How many lines of the listing below contain the word "subfloat"? Reply with that number alone.

--- LISTED RECORDS ---

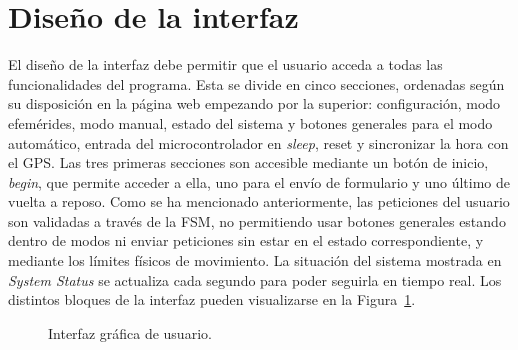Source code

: \FloatBarrier


\section{Diseño de la interfaz}

El diseño de la interfaz debe permitir que el usuario acceda a todas las funcionalidades del programa. Esta se divide en cinco secciones, ordenadas según su disposición en la página web empezando por la superior: configuración, modo efemérides, modo manual, estado del sistema y botones generales para el modo automático, entrada del microcontrolador en \textit{sleep}, reset y sincronizar la hora con el GPS. Las tres primeras secciones son accesible mediante un botón de inicio, \textit{begin}, que permite acceder a ella, uno para el envío de formulario y uno último de vuelta a reposo. Como se ha mencionado anteriormente, las peticiones del usuario son validadas a través de la FSM, no permitiendo usar botones generales estando dentro de modos ni enviar peticiones sin estar en el estado correspondiente, y mediante los límites físicos de movimiento. La situación del sistema mostrada en \textit{System Status} se actualiza cada segundo para poder seguirla en tiempo real. Los distintos bloques de la interfaz pueden visualizarse en la Figura~\ref{fig:interfaz}.
\begin{figure}[t]
	\centering
	\subfloat[Configuración.]
	{	
				
	}
	\subfloat[Estado.]
	{
				
	}
	
	
	\subfloat[Botones.]
	{
		
	}	

	
	\caption{Interfaz gráfica de usuario.}
	\label{fig:interfaz}
\end{figure}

---

## TASK OUTPUT
3